[Material provided — start]

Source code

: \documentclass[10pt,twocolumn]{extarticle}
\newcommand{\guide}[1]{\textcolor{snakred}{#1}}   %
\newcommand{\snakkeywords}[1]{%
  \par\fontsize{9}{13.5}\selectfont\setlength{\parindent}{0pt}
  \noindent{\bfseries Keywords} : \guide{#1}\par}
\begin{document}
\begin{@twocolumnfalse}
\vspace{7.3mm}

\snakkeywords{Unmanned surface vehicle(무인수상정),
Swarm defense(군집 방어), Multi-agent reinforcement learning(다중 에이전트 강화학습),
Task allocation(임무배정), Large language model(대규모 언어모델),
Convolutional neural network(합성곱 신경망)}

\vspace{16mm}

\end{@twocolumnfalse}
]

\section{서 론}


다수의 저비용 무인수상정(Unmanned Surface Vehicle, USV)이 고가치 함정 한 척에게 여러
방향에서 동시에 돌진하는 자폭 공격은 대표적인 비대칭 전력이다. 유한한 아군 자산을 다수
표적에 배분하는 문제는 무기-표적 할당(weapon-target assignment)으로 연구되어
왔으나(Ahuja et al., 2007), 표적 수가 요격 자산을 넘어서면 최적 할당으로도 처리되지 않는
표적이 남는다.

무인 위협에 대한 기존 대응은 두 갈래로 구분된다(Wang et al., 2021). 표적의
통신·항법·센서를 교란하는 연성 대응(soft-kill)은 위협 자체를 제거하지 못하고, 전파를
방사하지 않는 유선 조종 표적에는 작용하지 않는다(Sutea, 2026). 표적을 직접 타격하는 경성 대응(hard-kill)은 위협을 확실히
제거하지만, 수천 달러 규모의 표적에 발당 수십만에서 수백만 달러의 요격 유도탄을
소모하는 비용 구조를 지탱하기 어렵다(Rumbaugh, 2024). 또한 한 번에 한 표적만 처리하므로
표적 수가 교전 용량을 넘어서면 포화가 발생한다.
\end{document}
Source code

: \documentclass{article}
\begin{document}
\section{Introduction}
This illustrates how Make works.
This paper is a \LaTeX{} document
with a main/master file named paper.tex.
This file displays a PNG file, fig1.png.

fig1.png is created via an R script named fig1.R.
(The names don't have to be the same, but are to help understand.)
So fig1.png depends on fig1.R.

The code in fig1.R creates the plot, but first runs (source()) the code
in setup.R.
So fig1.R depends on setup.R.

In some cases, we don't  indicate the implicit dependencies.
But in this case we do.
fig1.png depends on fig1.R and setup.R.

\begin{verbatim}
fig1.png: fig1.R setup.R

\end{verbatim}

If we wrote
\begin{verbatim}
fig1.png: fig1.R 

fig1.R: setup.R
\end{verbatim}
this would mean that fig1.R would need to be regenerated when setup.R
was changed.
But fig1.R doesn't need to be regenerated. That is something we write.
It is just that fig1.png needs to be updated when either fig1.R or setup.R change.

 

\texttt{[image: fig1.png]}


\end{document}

[Material provided — finish]

» **Exercise description**:
The entries above hold the needed span. Transcribe exactly the lines from the one with "무인 위협에 대한 기존" to the one with "This paper is", both included.

» **Solution below**:
무인 위협에 대한 기존 대응은 두 갈래로 구분된다(Wang et al., 2021). 표적의
통신·항법·센서를 교란하는 연성 대응(soft-kill)은 위협 자체를 제거하지 못하고, 전파를
방사하지 않는 유선 조종 표적에는 작용하지 않는다(Sutea, 2026). 표적을 직접 타격하는 경성 대응(hard-kill)은 위협을 확실히
제거하지만, 수천 달러 규모의 표적에 발당 수십만에서 수백만 달러의 요격 유도탄을
소모하는 비용 구조를 지탱하기 어렵다(Rumbaugh, 2024). 또한 한 번에 한 표적만 처리하므로
표적 수가 교전 용량을 넘어서면 포화가 발생한다.
\end{document}
Source code

: \documentclass{article}
\begin{document}
\section{Introduction}
This illustrates how Make works.
This paper is a \LaTeX{} document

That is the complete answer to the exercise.